Bissen yesterday said the immediate removal of HYCF's top two administrators soon after the report's release was the start of a collaborative relationship with the ACLU. He continued to detail conversations with former ACLU legal director Brent White, the author of the report, as evidence that the state has been open with its efforts to reform practices at HYCF.
In particular, he cited a Sept. 5, 2003 conversation between Attorney General Mark Bennett, Lingle, and White during which White said there "was no need for a response (to the report) as long as we (the state) continued to make progress".
Agnew, executive director of the OYS, the department that oversees HYCF, said earlier this month that she is working with recently hired HYCF administrator Kaleve Tufono-Iosefa to re-write antiquated codes of conducts that govern guard's interactions with wards.
In April, Agnew went before the Legislature and detailed every step, both planned and implemented, that OYS was taking to improve life at HYCF.

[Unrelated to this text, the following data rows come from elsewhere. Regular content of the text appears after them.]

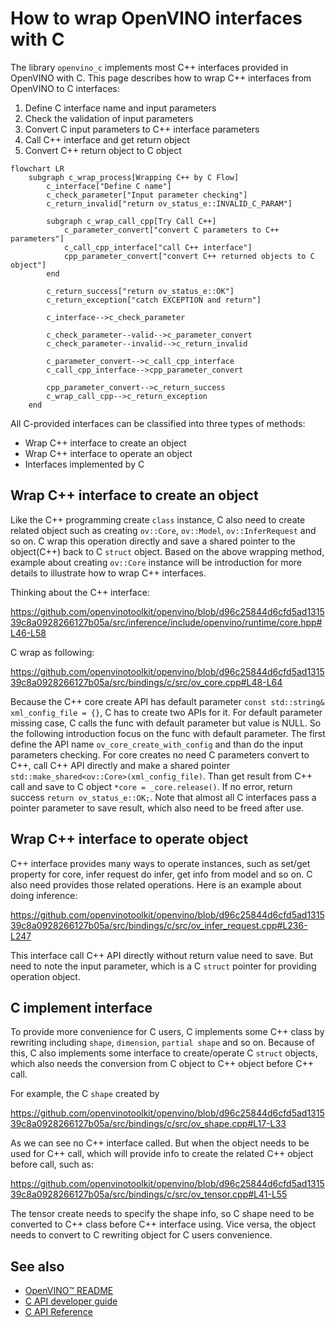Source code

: # How to wrap OpenVINO interfaces with C

The library `openvino_c` implements most C++ interfaces provided in OpenVINO with C. 
This page describes how to wrap C++ interfaces from OpenVINO to C interfaces:
 1) Define C interface name and input parameters
 2) Check the validation of input parameters
 3) Convert C input parameters to C++ interface parameters
 4) Call C++ interface and get return object
 5) Convert C++ return object to C object

```mermaid
flowchart LR
    subgraph c_wrap_process[Wrapping C++ by C Flow]
        c_interface["Define C name"]
        c_check_parameter["Input parameter checking"]
        c_return_invalid["return ov_status_e::INVALID_C_PARAM"]

        subgraph c_wrap_call_cpp[Try Call C++]
            c_parameter_convert["convert C parameters to C++ parameters"]
            c_call_cpp_interface["call C++ interface"]
            cpp_parameter_convert["convert C++ returned objects to C object"]
        end
        
        c_return_success["return ov_status_e::OK"]
        c_return_exception["catch EXCEPTION and return"]

        c_interface-->c_check_parameter

        c_check_parameter--valid-->c_parameter_convert
        c_check_parameter--invalid-->c_return_invalid

        c_parameter_convert-->c_call_cpp_interface
        c_call_cpp_interface-->cpp_parameter_convert

        cpp_parameter_convert-->c_return_success
        c_wrap_call_cpp-->c_return_exception
    end
```

All C-provided interfaces can be classified into three types of methods:
- Wrap C++ interface to create an object
- Wrap C++ interface to operate an object
- Interfaces implemented by C

## Wrap C++ interface to create an object
Like the C++ programming create `class` instance, C also need to create related object such as creating `ov::Core`, `ov::Model`, `ov::InferRequest` and so on. C wrap this operation directly and save a shared pointer to the object(C++) back to C `struct` object. Based on the above wrapping method, example about creating `ov::Core` instance will be introduction for more details to illustrate how to wrap C++ interfaces.

Thinking about the C++ interface:

https://github.com/openvinotoolkit/openvino/blob/d96c25844d6cfd5ad131539c8a0928266127b05a/src/inference/include/openvino/runtime/core.hpp#L46-L58

C wrap as following:

https://github.com/openvinotoolkit/openvino/blob/d96c25844d6cfd5ad131539c8a0928266127b05a/src/bindings/c/src/ov_core.cpp#L48-L64

Because the C++ core create API has default parameter `const std::string& xml_config_file = {}`, C has to create two APIs for it. For default parameter missing case, C calls the func with default parameter but value is NULL. So the following introduction focus on the func with default parameter. The first define the API name `ov_core_create_with_config` and than do the input parameters checking. For core creates no need C parameters convert to C++, call C++ API directly and make a shared pointer `std::make_shared<ov::Core>(xml_config_file)`. Than get result from C++ call and save to C object `*core = _core.release()`. If no error, return success `return ov_status_e::OK;`. Note that almost all C interfaces pass a pointer parameter to save result, which also need to be freed after use.

## Wrap C++ interface to operate object
C++ interface provides many ways to operate instances, such as set/get property for core, infer request do infer, get info from model and so on. C also need provides those related operations. Here is an example about doing inference:

https://github.com/openvinotoolkit/openvino/blob/d96c25844d6cfd5ad131539c8a0928266127b05a/src/bindings/c/src/ov_infer_request.cpp#L236-L247

This interface call C++ API directly without return value need to save. But need to note the input parameter, which is a C `struct` pointer for providing operation object.

## C implement interface
To provide more convenience for C users, C implements some C++ class by rewriting including `shape`, `dimension`, `partial shape` and so on. Because of this, C also implements some interface to create/operate C `struct` objects, which also needs the conversion from C object to C++ object before C++ call.

For example, the C `shape` created by

https://github.com/openvinotoolkit/openvino/blob/d96c25844d6cfd5ad131539c8a0928266127b05a/src/bindings/c/src/ov_shape.cpp#L17-L33

As we can see no C++ interface called. But when the object needs to be used for C++ call, which will provide info to create the related C++ object before call, such as:

https://github.com/openvinotoolkit/openvino/blob/d96c25844d6cfd5ad131539c8a0928266127b05a/src/bindings/c/src/ov_tensor.cpp#L41-L55

The tensor create needs to specify the shape info, so C shape need to be converted to C++ class before C++ interface using. Vice versa, the object needs to convert to C rewriting object for C users convenience.

 ## See also
 * [OpenVINO™ README](../../../../README.md)
 * [C API developer guide](../README.md)
 * [C API Reference](https://docs.openvino.ai/2023.2/api/api_reference.html)
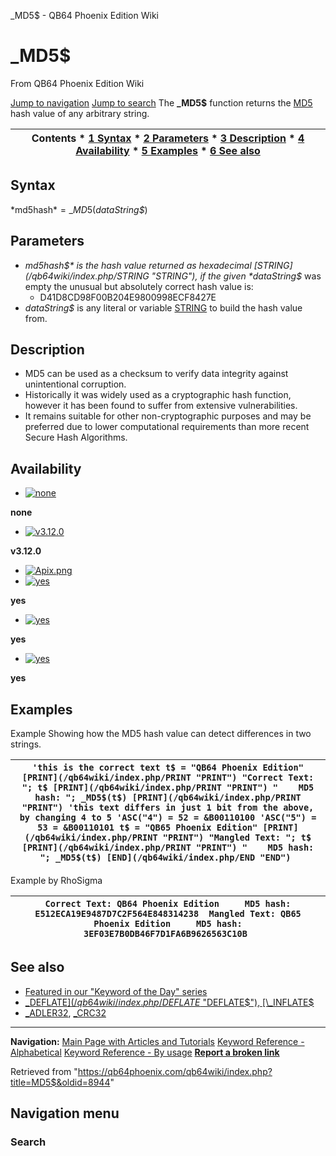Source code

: 


\_MD5$ - QB64 Phoenix Edition Wiki








# \_MD5$



From QB64 Phoenix Edition Wiki



[Jump to navigation](#mw-head)
[Jump to search](#searchInput)
The **\_MD5$** function returns the [MD5](https://en.wikipedia.org/wiki/MD5 "wikipedia:MD5") hash value of any arbitrary string.


  






| Contents * [1 Syntax](#Syntax) * [2 Parameters](#Parameters) * [3 Description](#Description) * [4 Availability](#Availability) * [5 Examples](#Examples) * [6 See also](#See_also) |
| --- |


## Syntax


*md5hash$* = \_MD5$(*dataString$*)
  




## Parameters


* *md5hash$* is the hash value returned as hexadecimal [STRING](/qb64wiki/index.php/STRING "STRING"), if the given *dataString$* was empty the unusual but absolutely correct hash value is:
	+ D41D8CD98F00B204E9800998ECF8427E
* *dataString$* is any literal or variable [STRING](/qb64wiki/index.php/STRING "STRING") to build the hash value from.


  




## Description


* MD5 can be used as a checksum to verify data integrity against unintentional corruption.
* Historically it was widely used as a cryptographic hash function, however it has been found to suffer from extensive vulnerabilities.
* It remains suitable for other non-cryptographic purposes and may be preferred due to lower computational requirements than more recent Secure Hash Algorithms.


  




## Availability


* [![none](/qb64wiki/images/9/91/Qb64.png)](/qb64wiki/index.php/File:Qb64.png "none")

**none**
* [![v3.12.0](/qb64wiki/images/0/07/Qbpe.png)](/qb64wiki/index.php/File:Qbpe.png "v3.12.0")

**v3.12.0**
* [![Apix.png](/qb64wiki/images/5/5f/Apix.png)](/qb64wiki/index.php/File:Apix.png)
* [![yes](/qb64wiki/images/2/29/Win.png)](/qb64wiki/index.php/File:Win.png "yes")

**yes**
* [![yes](/qb64wiki/images/7/7a/Lnx.png)](/qb64wiki/index.php/File:Lnx.png "yes")

**yes**
* [![yes](/qb64wiki/images/2/22/Osx.png)](/qb64wiki/index.php/File:Osx.png "yes")

**yes**


  




## Examples


Example
Showing how the MD5 hash value can detect differences in two strings.


| ``` 'this is the correct text t$ = "QB64 Phoenix Edition" [PRINT](/qb64wiki/index.php/PRINT "PRINT") "Correct Text: "; t$ [PRINT](/qb64wiki/index.php/PRINT "PRINT") "    MD5 hash: "; _MD5$(t$) [PRINT](/qb64wiki/index.php/PRINT "PRINT") 'this text differs in just 1 bit from the above, by changing 4 to 5 'ASC("4") = 52 = &B00110100 'ASC("5") = 53 = &B00110101 t$ = "QB65 Phoenix Edition" [PRINT](/qb64wiki/index.php/PRINT "PRINT") "Mangled Text: "; t$ [PRINT](/qb64wiki/index.php/PRINT "PRINT") "    MD5 hash: "; _MD5$(t$) [END](/qb64wiki/index.php/END "END")  ``` |
| --- |


Example by RhoSigma


| ``` Correct Text: QB64 Phoenix Edition     MD5 hash: E512ECA19E9487D7C2F564E848314238  Mangled Text: QB65 Phoenix Edition     MD5 hash: 3EF03E7B0DB46F7D1FA6B9626563C10B  ``` |
| --- |


  




## See also


* [Featured in our "Keyword of the Day" series](https://qb64phoenix.com/forum/showthread.php?tid=2681)
* [\_DEFLATE$](/qb64wiki/index.php/DEFLATE$ "DEFLATE$"), [\_INFLATE$](/qb64wiki/index.php/INFLATE$ "INFLATE$")
* [\_ADLER32](/qb64wiki/index.php/ADLER32 "ADLER32"), [\_CRC32](/qb64wiki/index.php/CRC32 "CRC32")


  






---


**Navigation:**
[Main Page with Articles and Tutorials](/qb64wiki/index.php/Main_Page "Main Page")
[Keyword Reference - Alphabetical](/qb64wiki/index.php/Keyword_Reference_-_Alphabetical "Keyword Reference - Alphabetical")
[Keyword Reference - By usage](/qb64wiki/index.php/Keyword_Reference_-_By_usage "Keyword Reference - By usage")
**[Report a broken link](https://qb64phoenix.com/forum/showthread.php?tid=2800)**  





Retrieved from "<https://qb64phoenix.com/qb64wiki/index.php?title=MD5$&oldid=8944>"




## Navigation menu








### Search





















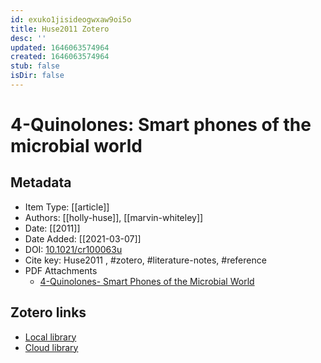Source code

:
 ```yaml
---
id: exuko1jisideogwxaw9oi5o
title: Huse2011 Zotero
desc: ''
updated: 1646063574964
created: 1646063574964
stub: false
isDir: false
---
```

# 4-Quinolones: Smart phones of the microbial world

## Metadata

* Item Type: [[article]]
* Authors: [[holly-huse]], [[marvin-whiteley]]
* Date: [[2011]]
* Date Added: [[2021-03-07]]
* DOI: [10.1021/cr100063u](https://doi.org/10.1021/cr100063u)
* Cite key: Huse2011
, #zotero, #literature-notes, #reference
* PDF Attachments
	- [4-Quinolones- Smart Phones of the Microbial World](zotero://open-pdf/library/items/QTSL8QLP)


##  Zotero links
* [Local library](zotero://select/items/1_2DXV2BBT)
* [Cloud library](http://zotero.org/users/7593438/items/2DXV2BBT)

She said that the facility is also working to adopt performance -based standards for employees. She also said much work has been done to reduce crowding at the facility.
Bissen said yesterday that at the time the ACLU report was issued, the average number of wards at the facility was 90. As of yesterday, he said, 57 wards were being housed at HYCF.
In August 2003, the ACLU released a 34-page report, compiled with cooperation of state officials, that found that there was "a pattern of egregious conduct and conditions at HYCF that violate minimum professional and constitutional standards."
The report also alleged rape, brutality and crowding at the Windward facility. In response, Lingle reassigned the administrator and a corrections specialist at HYCF last August.
In reassigning Mel Ando from his job as the top official at the facility and Glenn Yoshimoto from his corrections specialist position, Lingle said the "report's conclusions are too serious to leave the current management in place."
The letter sent yesterday to Lingle states that in the 10 months since the ACLU issued the report about conditions at HYCF, the OYS and Agnew have refused to provide information about reform and improvements at the facility despite creating a document that lists specific actions taken in response to ACLU findings.
In April a former guard at the Hawai'i Youth Correctional Facility pleaded guilty to three counts of sexual assault and one count of terroristic threatening involving a teenage girl who was held in the youth prison last year.